What is needed: Each line containing the string "through" should be copied out of the entries.

Listed records:
============

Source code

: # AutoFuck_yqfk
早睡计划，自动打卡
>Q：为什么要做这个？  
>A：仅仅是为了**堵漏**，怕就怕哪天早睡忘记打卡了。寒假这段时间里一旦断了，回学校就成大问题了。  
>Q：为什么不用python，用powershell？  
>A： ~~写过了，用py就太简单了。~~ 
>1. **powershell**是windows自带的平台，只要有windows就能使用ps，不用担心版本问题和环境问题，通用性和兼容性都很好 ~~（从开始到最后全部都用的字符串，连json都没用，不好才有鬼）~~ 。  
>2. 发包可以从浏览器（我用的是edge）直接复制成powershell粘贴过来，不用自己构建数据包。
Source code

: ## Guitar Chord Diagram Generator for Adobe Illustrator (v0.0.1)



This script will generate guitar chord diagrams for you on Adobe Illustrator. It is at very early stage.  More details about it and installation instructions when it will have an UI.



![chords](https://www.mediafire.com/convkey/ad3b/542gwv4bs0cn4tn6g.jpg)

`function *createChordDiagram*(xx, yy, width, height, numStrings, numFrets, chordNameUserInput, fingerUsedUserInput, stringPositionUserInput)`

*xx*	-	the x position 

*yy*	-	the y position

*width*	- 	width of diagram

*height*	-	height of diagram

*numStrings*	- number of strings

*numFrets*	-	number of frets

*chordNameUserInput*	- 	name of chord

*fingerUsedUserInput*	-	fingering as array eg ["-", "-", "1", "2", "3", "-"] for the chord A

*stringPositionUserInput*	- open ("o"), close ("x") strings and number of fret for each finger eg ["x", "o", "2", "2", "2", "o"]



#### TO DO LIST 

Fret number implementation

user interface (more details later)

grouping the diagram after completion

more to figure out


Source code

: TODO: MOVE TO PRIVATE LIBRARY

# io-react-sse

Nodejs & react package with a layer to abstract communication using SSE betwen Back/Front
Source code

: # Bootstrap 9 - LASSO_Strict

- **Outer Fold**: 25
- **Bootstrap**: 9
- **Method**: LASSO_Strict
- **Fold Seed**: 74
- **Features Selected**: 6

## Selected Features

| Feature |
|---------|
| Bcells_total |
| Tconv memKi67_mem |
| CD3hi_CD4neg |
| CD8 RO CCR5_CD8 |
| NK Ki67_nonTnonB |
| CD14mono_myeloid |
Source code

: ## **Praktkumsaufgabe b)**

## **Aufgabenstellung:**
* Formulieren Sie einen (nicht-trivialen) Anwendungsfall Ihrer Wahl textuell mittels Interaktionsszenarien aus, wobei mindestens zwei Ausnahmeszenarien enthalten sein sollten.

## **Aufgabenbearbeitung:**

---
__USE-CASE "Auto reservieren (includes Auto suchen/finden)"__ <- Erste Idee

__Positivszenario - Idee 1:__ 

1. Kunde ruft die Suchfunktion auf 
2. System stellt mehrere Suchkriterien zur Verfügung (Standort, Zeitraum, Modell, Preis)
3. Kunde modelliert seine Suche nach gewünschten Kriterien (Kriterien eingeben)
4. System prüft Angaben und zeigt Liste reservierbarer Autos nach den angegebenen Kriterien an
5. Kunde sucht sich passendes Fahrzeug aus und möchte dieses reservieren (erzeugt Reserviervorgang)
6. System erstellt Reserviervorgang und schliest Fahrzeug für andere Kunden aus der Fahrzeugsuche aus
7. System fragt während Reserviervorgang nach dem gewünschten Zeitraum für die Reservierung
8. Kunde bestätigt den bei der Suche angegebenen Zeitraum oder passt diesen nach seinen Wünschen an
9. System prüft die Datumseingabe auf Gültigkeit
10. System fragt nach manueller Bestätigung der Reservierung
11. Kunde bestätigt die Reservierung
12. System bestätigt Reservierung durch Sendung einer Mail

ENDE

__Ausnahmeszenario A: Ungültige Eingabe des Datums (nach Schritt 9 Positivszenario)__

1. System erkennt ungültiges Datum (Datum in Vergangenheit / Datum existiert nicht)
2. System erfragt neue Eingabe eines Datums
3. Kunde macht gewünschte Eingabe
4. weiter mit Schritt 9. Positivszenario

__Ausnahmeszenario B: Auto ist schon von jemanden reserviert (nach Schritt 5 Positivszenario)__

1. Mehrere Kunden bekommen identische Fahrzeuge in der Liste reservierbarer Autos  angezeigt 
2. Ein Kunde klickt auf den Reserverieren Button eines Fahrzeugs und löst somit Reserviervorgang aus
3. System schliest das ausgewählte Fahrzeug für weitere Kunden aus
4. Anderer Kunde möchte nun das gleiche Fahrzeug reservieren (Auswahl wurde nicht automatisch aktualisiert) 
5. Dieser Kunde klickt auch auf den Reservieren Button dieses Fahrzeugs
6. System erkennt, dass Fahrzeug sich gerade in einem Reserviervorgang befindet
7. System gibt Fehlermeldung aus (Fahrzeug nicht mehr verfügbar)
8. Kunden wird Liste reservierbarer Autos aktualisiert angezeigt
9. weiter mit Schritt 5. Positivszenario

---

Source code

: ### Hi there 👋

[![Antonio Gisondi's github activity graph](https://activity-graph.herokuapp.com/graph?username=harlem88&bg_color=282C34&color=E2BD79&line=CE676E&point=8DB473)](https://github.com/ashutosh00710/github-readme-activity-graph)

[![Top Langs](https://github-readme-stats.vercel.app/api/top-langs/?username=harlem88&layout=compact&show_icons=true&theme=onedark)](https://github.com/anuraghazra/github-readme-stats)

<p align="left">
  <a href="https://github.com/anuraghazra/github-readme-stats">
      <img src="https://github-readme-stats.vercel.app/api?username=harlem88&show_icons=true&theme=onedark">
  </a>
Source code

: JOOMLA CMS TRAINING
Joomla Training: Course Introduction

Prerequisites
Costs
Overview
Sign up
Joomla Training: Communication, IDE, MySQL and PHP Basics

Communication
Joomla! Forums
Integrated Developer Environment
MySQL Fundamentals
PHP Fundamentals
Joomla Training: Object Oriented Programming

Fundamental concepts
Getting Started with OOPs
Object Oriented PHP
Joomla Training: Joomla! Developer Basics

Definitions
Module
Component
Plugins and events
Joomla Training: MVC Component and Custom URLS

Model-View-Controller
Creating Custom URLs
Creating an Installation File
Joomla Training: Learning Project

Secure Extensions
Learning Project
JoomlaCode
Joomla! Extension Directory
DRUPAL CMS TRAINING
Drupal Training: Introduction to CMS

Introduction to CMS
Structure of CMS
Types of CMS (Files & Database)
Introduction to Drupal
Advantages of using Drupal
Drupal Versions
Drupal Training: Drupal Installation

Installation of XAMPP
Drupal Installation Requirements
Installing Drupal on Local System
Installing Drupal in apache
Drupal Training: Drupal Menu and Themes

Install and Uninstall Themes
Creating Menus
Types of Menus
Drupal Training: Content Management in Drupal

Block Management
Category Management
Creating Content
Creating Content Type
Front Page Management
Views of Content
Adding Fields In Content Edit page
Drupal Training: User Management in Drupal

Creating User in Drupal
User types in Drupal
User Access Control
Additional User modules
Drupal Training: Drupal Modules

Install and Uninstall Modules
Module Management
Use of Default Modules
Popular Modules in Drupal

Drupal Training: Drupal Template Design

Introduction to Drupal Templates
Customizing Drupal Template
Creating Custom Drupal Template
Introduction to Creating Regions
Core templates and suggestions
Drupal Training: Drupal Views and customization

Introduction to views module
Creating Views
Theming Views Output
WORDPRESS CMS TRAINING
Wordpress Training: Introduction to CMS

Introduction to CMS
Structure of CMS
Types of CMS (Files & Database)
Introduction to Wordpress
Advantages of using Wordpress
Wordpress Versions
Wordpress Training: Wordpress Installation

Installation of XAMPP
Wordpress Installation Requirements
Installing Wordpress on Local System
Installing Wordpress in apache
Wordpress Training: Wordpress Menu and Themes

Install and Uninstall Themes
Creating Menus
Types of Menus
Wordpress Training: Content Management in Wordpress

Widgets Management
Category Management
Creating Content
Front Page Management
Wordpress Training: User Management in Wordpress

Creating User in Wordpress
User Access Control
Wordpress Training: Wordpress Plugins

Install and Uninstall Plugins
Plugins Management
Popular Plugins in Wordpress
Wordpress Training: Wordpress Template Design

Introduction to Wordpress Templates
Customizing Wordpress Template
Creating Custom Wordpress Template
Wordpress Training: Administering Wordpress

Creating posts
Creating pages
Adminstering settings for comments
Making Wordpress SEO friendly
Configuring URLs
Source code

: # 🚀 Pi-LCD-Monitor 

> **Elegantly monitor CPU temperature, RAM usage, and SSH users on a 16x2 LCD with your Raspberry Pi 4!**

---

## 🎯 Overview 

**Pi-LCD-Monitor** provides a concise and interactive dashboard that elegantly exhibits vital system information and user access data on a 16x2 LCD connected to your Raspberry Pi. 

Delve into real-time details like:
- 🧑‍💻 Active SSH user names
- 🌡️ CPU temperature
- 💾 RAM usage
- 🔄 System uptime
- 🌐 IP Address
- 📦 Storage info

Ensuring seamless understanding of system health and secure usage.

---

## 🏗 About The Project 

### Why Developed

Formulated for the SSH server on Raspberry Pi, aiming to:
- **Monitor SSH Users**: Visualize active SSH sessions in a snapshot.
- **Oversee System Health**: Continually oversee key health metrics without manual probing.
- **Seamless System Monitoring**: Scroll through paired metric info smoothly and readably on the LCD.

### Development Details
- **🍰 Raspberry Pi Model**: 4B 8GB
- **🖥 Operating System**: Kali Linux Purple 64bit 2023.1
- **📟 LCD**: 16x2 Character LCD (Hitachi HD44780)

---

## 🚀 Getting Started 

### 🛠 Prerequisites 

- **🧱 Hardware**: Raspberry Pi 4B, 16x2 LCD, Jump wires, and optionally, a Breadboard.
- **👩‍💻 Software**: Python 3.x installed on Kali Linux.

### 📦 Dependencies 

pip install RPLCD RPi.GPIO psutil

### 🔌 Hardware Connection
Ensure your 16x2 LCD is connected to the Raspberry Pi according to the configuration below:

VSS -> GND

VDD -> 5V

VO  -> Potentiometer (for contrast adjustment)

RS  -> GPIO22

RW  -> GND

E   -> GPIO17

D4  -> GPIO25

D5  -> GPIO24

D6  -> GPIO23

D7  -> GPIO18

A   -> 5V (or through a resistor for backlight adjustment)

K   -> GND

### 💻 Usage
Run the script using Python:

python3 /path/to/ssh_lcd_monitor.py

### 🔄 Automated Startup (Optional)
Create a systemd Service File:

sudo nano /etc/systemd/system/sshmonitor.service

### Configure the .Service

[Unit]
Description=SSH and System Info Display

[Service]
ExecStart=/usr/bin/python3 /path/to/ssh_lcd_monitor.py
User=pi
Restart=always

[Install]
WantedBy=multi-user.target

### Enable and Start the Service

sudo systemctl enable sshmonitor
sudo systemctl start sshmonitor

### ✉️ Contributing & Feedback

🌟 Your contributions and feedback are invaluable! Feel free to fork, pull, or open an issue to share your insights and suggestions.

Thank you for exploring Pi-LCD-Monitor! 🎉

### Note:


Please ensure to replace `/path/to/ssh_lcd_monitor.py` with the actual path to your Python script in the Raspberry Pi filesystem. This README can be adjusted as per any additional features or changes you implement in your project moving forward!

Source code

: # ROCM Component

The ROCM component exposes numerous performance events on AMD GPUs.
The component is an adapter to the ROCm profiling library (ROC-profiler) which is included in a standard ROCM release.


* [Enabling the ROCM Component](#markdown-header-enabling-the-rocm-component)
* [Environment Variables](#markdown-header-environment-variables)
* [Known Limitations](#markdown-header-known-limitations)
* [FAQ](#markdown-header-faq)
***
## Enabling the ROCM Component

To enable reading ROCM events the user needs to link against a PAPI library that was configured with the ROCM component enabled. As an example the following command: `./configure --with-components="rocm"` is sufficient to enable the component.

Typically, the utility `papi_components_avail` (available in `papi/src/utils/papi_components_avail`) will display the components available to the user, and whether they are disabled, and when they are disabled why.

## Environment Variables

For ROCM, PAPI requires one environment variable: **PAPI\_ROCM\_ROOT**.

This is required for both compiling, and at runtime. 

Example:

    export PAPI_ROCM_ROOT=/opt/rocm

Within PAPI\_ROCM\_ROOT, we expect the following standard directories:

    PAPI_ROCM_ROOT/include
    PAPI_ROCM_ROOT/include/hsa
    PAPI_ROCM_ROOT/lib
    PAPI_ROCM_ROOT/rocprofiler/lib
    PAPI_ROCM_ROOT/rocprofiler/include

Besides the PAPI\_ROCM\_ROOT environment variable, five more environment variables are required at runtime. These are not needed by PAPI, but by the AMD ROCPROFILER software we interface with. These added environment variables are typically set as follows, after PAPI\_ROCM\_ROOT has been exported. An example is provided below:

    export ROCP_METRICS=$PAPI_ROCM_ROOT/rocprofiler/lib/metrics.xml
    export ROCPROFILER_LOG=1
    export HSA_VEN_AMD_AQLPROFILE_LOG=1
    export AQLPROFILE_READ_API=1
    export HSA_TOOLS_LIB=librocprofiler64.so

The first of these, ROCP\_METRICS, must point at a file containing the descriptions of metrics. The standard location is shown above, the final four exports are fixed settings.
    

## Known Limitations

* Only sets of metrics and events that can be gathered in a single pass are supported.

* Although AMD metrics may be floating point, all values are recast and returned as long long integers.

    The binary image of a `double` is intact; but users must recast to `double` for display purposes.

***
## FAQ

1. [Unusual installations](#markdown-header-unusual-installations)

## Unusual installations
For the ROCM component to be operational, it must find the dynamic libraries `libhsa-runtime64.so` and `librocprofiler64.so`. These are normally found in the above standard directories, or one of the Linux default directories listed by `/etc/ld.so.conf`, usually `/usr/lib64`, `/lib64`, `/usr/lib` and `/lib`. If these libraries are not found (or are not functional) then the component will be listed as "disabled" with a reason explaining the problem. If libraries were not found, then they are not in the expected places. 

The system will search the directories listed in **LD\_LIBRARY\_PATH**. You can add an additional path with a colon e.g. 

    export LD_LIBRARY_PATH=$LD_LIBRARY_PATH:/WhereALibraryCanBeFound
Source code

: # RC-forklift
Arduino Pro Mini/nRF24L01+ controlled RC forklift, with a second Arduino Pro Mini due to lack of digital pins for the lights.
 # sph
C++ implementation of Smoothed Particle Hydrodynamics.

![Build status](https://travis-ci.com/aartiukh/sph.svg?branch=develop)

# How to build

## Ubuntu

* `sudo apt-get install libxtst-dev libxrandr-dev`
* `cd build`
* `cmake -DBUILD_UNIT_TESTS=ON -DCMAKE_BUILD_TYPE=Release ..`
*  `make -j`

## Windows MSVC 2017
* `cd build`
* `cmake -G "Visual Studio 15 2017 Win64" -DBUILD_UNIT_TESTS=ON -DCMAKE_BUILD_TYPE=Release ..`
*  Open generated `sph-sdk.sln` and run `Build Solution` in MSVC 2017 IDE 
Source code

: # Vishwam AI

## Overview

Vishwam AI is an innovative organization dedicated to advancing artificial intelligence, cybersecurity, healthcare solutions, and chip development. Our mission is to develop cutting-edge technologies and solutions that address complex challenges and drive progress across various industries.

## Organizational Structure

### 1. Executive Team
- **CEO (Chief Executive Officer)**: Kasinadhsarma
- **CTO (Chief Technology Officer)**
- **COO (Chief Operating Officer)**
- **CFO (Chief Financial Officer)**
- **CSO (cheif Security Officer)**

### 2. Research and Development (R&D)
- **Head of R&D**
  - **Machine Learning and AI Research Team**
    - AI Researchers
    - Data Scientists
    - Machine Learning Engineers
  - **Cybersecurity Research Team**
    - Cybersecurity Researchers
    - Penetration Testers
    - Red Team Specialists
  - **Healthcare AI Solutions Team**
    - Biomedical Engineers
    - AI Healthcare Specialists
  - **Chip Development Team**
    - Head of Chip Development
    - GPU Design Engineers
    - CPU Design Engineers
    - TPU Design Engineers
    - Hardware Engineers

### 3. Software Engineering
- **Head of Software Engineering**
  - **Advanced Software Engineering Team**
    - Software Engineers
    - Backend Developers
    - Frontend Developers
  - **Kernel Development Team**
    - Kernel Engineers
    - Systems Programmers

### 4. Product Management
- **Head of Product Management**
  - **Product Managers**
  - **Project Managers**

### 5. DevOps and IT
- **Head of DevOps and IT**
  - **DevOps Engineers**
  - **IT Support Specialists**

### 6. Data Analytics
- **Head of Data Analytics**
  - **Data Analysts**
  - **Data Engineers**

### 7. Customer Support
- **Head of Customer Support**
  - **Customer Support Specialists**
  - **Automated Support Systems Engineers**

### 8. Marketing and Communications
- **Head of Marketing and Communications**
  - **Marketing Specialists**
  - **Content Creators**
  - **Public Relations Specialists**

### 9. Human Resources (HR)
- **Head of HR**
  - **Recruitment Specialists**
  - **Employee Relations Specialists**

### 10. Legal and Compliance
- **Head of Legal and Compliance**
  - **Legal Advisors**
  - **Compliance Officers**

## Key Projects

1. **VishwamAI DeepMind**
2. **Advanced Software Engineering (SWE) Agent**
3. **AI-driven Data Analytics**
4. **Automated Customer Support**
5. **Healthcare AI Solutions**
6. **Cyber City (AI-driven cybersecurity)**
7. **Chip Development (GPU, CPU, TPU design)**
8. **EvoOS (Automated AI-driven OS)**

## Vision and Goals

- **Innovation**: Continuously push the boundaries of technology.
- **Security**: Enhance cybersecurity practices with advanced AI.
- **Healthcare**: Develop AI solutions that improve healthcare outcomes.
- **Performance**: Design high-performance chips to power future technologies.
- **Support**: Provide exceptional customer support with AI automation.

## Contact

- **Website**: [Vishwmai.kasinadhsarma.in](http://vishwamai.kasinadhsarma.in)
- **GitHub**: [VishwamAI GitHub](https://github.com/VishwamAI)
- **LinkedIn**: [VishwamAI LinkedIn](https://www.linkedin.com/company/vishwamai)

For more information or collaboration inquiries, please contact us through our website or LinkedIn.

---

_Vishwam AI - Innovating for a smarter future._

============

Written response:
- **Seamless System Monitoring**: Scroll through paired metric info smoothly and readably on the LCD.
A   -> 5V (or through a resistor for backlight adjustment)
For more information or collaboration inquiries, please contact us through our website or LinkedIn.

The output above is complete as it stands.